Referring to Table 2, the absolute weight of the kidneys in the long-term weight after 3 days of administration of cisplatin of 3.5 mg / kg for 4 days was slightly lower than that of the normal animals, but the weight was decreased by 31.8% Is increased in the case of the second embodiment. On the other hand, the absolute weight of the liver decreased to 61.0% of normal animals and significantly lowered relative weight even though body weight was greatly reduced. Especially, the absolute weight of the thymus and spleen decreased to 18.5% and 36.1% of the normal animals, respectively. The relative weights of these organs were also about one-fourth of the thymus and about one-half of the spleen, even considering weight loss.
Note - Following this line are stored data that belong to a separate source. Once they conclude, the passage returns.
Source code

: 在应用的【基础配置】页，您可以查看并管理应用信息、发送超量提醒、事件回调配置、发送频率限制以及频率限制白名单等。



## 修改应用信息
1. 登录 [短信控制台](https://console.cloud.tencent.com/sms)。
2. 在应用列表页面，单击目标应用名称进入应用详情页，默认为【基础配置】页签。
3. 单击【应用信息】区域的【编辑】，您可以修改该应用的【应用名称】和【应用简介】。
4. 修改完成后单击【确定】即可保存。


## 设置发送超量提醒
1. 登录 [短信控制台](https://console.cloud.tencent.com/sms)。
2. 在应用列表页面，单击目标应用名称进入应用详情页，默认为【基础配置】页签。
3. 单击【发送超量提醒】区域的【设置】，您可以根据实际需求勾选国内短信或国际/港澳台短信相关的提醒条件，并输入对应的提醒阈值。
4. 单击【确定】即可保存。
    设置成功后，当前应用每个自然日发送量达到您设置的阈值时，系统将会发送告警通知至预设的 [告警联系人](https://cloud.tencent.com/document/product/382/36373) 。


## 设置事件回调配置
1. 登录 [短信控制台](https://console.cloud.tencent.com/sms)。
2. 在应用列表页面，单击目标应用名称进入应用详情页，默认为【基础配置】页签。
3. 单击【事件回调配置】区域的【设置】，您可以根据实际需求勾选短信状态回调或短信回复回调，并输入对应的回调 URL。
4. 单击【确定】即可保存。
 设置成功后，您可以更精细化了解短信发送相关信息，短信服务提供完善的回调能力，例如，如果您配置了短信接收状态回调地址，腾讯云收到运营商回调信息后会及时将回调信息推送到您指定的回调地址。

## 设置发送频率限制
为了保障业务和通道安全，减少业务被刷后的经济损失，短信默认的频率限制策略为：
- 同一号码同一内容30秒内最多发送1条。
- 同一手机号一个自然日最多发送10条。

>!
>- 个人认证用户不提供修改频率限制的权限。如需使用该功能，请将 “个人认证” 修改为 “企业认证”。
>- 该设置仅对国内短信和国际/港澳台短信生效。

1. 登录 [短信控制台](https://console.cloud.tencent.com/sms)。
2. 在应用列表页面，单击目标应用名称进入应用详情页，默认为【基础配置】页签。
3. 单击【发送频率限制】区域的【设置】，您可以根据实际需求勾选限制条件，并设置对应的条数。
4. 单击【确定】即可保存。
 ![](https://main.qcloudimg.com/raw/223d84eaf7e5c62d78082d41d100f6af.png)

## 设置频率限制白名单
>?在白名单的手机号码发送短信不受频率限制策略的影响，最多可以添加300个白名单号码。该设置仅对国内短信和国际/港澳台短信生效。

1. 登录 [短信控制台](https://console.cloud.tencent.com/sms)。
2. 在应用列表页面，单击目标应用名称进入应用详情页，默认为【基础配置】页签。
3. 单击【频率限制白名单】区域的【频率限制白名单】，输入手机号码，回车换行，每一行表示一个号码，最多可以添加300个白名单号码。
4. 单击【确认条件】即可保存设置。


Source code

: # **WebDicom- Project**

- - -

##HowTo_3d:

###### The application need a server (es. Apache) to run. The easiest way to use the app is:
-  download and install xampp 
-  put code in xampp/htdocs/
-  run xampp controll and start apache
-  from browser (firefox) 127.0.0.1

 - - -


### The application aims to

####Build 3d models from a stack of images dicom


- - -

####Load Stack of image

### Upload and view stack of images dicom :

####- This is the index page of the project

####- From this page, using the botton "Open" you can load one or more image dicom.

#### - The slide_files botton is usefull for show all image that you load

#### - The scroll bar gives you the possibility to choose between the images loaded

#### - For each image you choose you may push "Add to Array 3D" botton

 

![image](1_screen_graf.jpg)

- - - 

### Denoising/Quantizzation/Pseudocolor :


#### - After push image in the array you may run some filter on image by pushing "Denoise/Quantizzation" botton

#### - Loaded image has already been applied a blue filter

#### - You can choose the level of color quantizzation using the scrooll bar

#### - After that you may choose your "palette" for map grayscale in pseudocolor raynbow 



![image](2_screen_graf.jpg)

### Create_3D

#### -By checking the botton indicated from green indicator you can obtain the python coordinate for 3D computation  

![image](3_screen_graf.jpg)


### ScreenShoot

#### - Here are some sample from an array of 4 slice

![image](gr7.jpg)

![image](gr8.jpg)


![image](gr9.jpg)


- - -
The increase in the relative weight of kidney by cisplatin showed a tendency to be improved by the administration of Compound 2 at all doses (5-50 mg / kg), and the weight of the thymus and spleen was significantly improved by Compound 2.

[Table 2]

c) Histopathological examination

Referring to FIG. 18, histopathological examination of the small intestine revealed no abnormality in villi and line in normal animals. On the other hand, denaturation of the small villi and severe atrophy were observed in the cisplatin alone group. Nevertheless, it was confirmed that the influence on the line was not large. In contrast, in the group administered with Compound 2, denaturation and atrophy of the small intestine villi were improved in a dose-dependent manner. At 5 and 10 mg / kg, the effect was relatively small, but at 25 mg / kg, And nearly recovered to a level close to normal tissue.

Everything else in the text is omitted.